▶ WHAT YOU ARE ASKED TO DO: For every record that follows, write out the text exactly and omit the picture, if one is present.

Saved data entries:
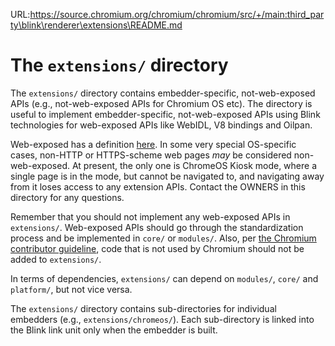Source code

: URL:https://source.chromium.org/chromium/chromium/src/+/main:third_party\blink\renderer\extensions\README.md
# The `extensions/` directory

The `extensions/` directory contains embedder-specific, not-web-exposed APIs (e.g., not-web-exposed APIs for Chromium OS etc).
The directory is useful to implement embedder-specific, not-web-exposed APIs
using Blink technologies for web-exposed APIs like WebIDL, V8 bindings and Oilpan.

Web-exposed has a definition [here](https://www.chromium.org/blink/guidelines/web-exposed/). In some very
special OS-specific cases, non-HTTP or HTTPS-scheme web pages *may* be considered non-web-exposed. At present,
the only one is ChromeOS Kiosk mode, where a single page is in the mode, but cannot be navigated to, and
navigating away from it loses access to any extension APIs. Contact the OWNERS in this directory for any questions.

Remember that you should not implement any web-exposed APIs in `extensions/`. Web-exposed APIs should go through the standardization process and be implemented in `core/` or `modules/`. Also, per [the Chromium contributor guideline](https://chromium.googlesource.com/chromium/src/+/main/docs/contributing.md#code-guidelines), code that is not used by Chromium should not be added to `extensions/`.

In terms of dependencies, `extensions/` can depend on `modules/`, `core/` and `platform/`, but not vice versa.

The `extensions/` directory contains sub-directories for individual embedders (e.g., `extensions/chromeos/`). Each sub-directory is linked into the Blink link unit only when the embedder is built.
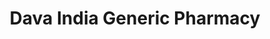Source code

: ---
title: "Dava India Generic Pharmacy"
url: /gurgaon/dava-india-generic-pharmacy/
shop: Drogerie
---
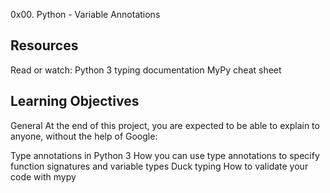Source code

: 0x00. Python - Variable Annotations

## Resources
Read or watch:
Python 3 typing documentation
MyPy cheat sheet

## Learning Objectives
General
At the end of this project, you are expected to be able to explain to anyone, without the help of Google:

Type annotations in Python 3
How you can use type annotations to specify function signatures and variable types
Duck typing
How to validate your code with mypy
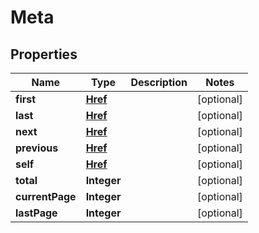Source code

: 

# Meta


## Properties

| Name | Type | Description | Notes |
|------------ | ------------- | ------------- | -------------|
|**first** | [**Href**](Href.md) |  |  [optional] |
|**last** | [**Href**](Href.md) |  |  [optional] |
|**next** | [**Href**](Href.md) |  |  [optional] |
|**previous** | [**Href**](Href.md) |  |  [optional] |
|**self** | [**Href**](Href.md) |  |  [optional] |
|**total** | **Integer** |  |  [optional] |
|**currentPage** | **Integer** |  |  [optional] |
|**lastPage** | **Integer** |  |  [optional] |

▶ ANSWER FOR THE TASK:
Source code

: URL:https://source.chromium.org/chromium/chromium/src/+/main:third_party\blink\renderer\extensions\README.md
# The `extensions/` directory

The `extensions/` directory contains embedder-specific, not-web-exposed APIs (e.g., not-web-exposed APIs for Chromium OS etc).
The directory is useful to implement embedder-specific, not-web-exposed APIs
using Blink technologies for web-exposed APIs like WebIDL, V8 bindings and Oilpan.

Web-exposed has a definition [here](https://www.chromium.org/blink/guidelines/web-exposed/). In some very
special OS-specific cases, non-HTTP or HTTPS-scheme web pages *may* be considered non-web-exposed. At present,
the only one is ChromeOS Kiosk mode, where a single page is in the mode, but cannot be navigated to, and
navigating away from it loses access to any extension APIs. Contact the OWNERS in this directory for any questions.

Remember that you should not implement any web-exposed APIs in `extensions/`. Web-exposed APIs should go through the standardization process and be implemented in `core/` or `modules/`. Also, per [the Chromium contributor guideline](https://chromium.googlesource.com/chromium/src/+/main/docs/contributing.md#code-guidelines), code that is not used by Chromium should not be added to `extensions/`.

In terms of dependencies, `extensions/` can depend on `modules/`, `core/` and `platform/`, but not vice versa.

The `extensions/` directory contains sub-directories for individual embedders (e.g., `extensions/chromeos/`). Each sub-directory is linked into the Blink link unit only when the embedder is built.
Source code

: ---
title: "Dava India Generic Pharmacy"
url: /gurgaon/dava-india-generic-pharmacy/
shop: Drogerie
---
Source code

: 0x00. Python - Variable Annotations

## Resources
Read or watch:
Python 3 typing documentation
MyPy cheat sheet

## Learning Objectives
General
At the end of this project, you are expected to be able to explain to anyone, without the help of Google:

Type annotations in Python 3
How you can use type annotations to specify function signatures and variable types
Duck typing
How to validate your code with mypy
Source code

: 

# Meta


## Properties

| Name | Type | Description | Notes |
|------------ | ------------- | ------------- | -------------|
|**first** | [**Href**](Href.md) |  |  [optional] |
|**last** | [**Href**](Href.md) |  |  [optional] |
|**next** | [**Href**](Href.md) |  |  [optional] |
|**previous** | [**Href**](Href.md) |  |  [optional] |
|**self** | [**Href**](Href.md) |  |  [optional] |
|**total** | **Integer** |  |  [optional] |
|**currentPage** | **Integer** |  |  [optional] |
|**lastPage** | **Integer** |  |  [optional] |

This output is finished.